═══ Information given
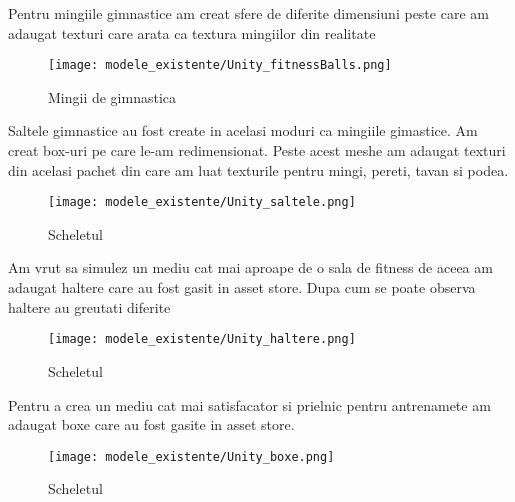 \documentclass[12pt,a4paper]{report}
\begin{document}
Pentru mingiile gimnastice am creat sfere de diferite dimensiuni peste care am adaugat texturi care arata ca textura mingiilor din realitate

\begin{figure}[th]
\centering
\texttt{[image: modele\_existente/Unity\_fitnessBalls.png]} \caption[Mingii de gimnastica]{Mingii de gimnastica\protect\footnotemark}
  \label{figure_1:picture_10}
\end{figure}

\newpage
Saltele gimnastice au fost create in acelasi moduri ca mingiile gimastice. Am creat box-uri pe care le-am redimensionat. Peste acest meshe am adaugat texturi din acelasi pachet din care am luat texturile pentru mingi, pereti, tavan si podea.

\begin{figure}[th]
\centering
\texttt{[image: modele\_existente/Unity\_saltele.png]} \caption[Scheletul]{Scheletul\protect\footnotemark}
  \label{figure_1:picture_10}
\end{figure}

\newpage

Am vrut sa simulez un mediu cat mai aproape de o sala de fitness de aceea am adaugat haltere care au fost gasit in asset store. Dupa cum se poate observa haltere au greutati diferite

\begin{figure}[th]
\centering
\texttt{[image: modele\_existente/Unity\_haltere.png]} \caption[Scheletul]{Scheletul\protect\footnotemark}
  \label{figure_1:picture_10}
\end{figure}

Pentru a crea un mediu cat mai satisfacator si prielnic pentru antrenamete am adaugat boxe care au fost gasite in asset store.%

\begin{figure}[th]
\centering
\texttt{[image: modele\_existente/Unity\_boxe.png]} \caption[Scheletul]{Scheletul\protect\footnotemark}
  \label{figure_1:picture_10}
\end{figure}


\end{document}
══════
◆ Try it: In the material above, how many lines include the string "store"? Please reply with the number only.

◆ Exercise result: 2